Guest Post: Get The Real Story From Your Dashboards
This is a guest blog post written and contributed by Tara House, Director at Bluewolf, a global agile business consulting firm and GoodData Solutions Provider. In this post, Tara shares 5 best practices for dashboard design.
“Not everything that counts can be counted, and not everything that can be counted counts.”
- reads the sign in Albert Einstein’s office at Princeton.
Early in my career, I worked in the art department of a newspaper and was lucky enough to be mentored in the art of creating effective charts. The main goal was to ensure the chart type chosen was effective in communicating the data, not obscuring it, and to ensure the reader could see the “story” of the data quickly. The same rules apply in creating dashboards.
I had the good fortune to work with GoodData very recently. This company helps convert big data into profitable insights and strategies for business executives by offering a disruptive cloud-based enterprise business intelligence platform. We collaborated to show how effective investigation and counsel when envisioning a dashboard will give the executive more actionable information. In newspaper vernacular, it tells a story.
At first glance, it looks like Janice is not working up to par with her colleagues. However, let’s look at the same information in a different way (see chart on the right). Notice that instead of a single color bar chart, it is now a stacked, colored bar chart. A time element was also introduced. The stacked bar chart quickly shows that a major product issue cropped up this week. And in fact Janice is not avoiding work. She doesn’t work on product calls, but her colleagues do. There is an issue that must be dealt with by management.
This illustration shows how by not choosing the proper report attributes and chart type, you can obscure the information that would be most meaningful and actionable to you, your staff and the business. Below are 5 best practices we at Bluewolf and GoodData counsel when we approach dashboard creation.
- Understand what attribute dimensions are most appropriate for your business or role, and which chart types will best visualize those dimensions.
- The best charts show comparative data. This can be historical, year over year, month over month, groupings or date progressions.
- Dashboards should be organized so that trends and Key Performance Indicators (KPIs) stand out and are easily identifiable. The top left chart is usually the chart most people look at first in countries where written languages are left to right. Choose this chart carefully. Also, think about what charts will be seen when the dashboard is first clicked on. The most important charts should be seen in that first screen.
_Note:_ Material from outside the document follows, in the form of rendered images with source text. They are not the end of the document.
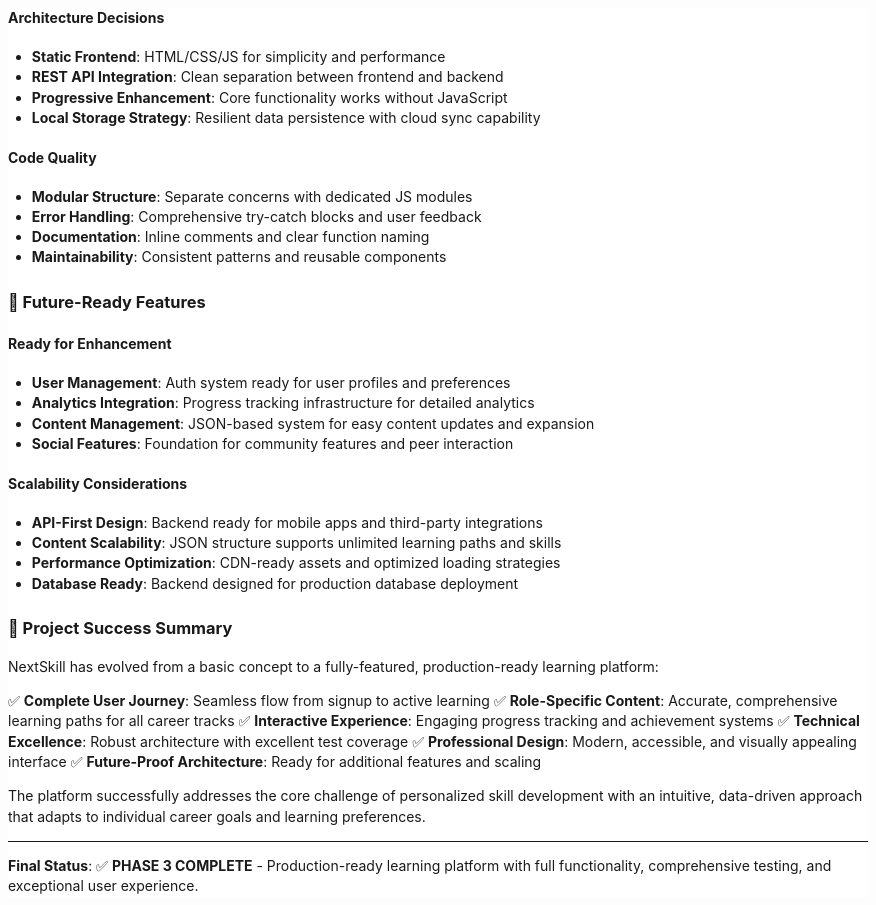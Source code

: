 #### **Architecture Decisions**
- **Static Frontend**: HTML/CSS/JS for simplicity and performance
- **REST API Integration**: Clean separation between frontend and backend
- **Progressive Enhancement**: Core functionality works without JavaScript
- **Local Storage Strategy**: Resilient data persistence with cloud sync capability

#### **Code Quality**
- **Modular Structure**: Separate concerns with dedicated JS modules
- **Error Handling**: Comprehensive try-catch blocks and user feedback
- **Documentation**: Inline comments and clear function naming
- **Maintainability**: Consistent patterns and reusable components

### 🌟 Future-Ready Features

#### **Ready for Enhancement**
- **User Management**: Auth system ready for user profiles and preferences
- **Analytics Integration**: Progress tracking infrastructure for detailed analytics
- **Content Management**: JSON-based system for easy content updates and expansion
- **Social Features**: Foundation for community features and peer interaction

#### **Scalability Considerations**
- **API-First Design**: Backend ready for mobile apps and third-party integrations
- **Content Scalability**: JSON structure supports unlimited learning paths and skills
- **Performance Optimization**: CDN-ready assets and optimized loading strategies
- **Database Ready**: Backend designed for production database deployment

### 🎊 Project Success Summary

NextSkill has evolved from a basic concept to a fully-featured, production-ready learning platform:

✅ **Complete User Journey**: Seamless flow from signup to active learning
✅ **Role-Specific Content**: Accurate, comprehensive learning paths for all career tracks
✅ **Interactive Experience**: Engaging progress tracking and achievement systems
✅ **Technical Excellence**: Robust architecture with excellent test coverage
✅ **Professional Design**: Modern, accessible, and visually appealing interface
✅ **Future-Proof Architecture**: Ready for additional features and scaling

The platform successfully addresses the core challenge of personalized skill development with an intuitive, data-driven approach that adapts to individual career goals and learning preferences.

---

**Final Status**: ✅ **PHASE 3 COMPLETE** - Production-ready learning platform with full functionality, comprehensive testing, and exceptional user experience.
- Too many colors in a chart will be overwhelming to the reader and will occlude the message. Try another grouping instead. Keep background colors to a minimum.
- Titles should be descriptive and any assumptions clearly explained. Attribute filters, such as date ranges or territories, should be applied at the dashboard level rather than individual report level whenever possible.
Albert Einstein had good reason to like the quote above. Data can be misleading, and you don’t want to be led to the wrong conclusions.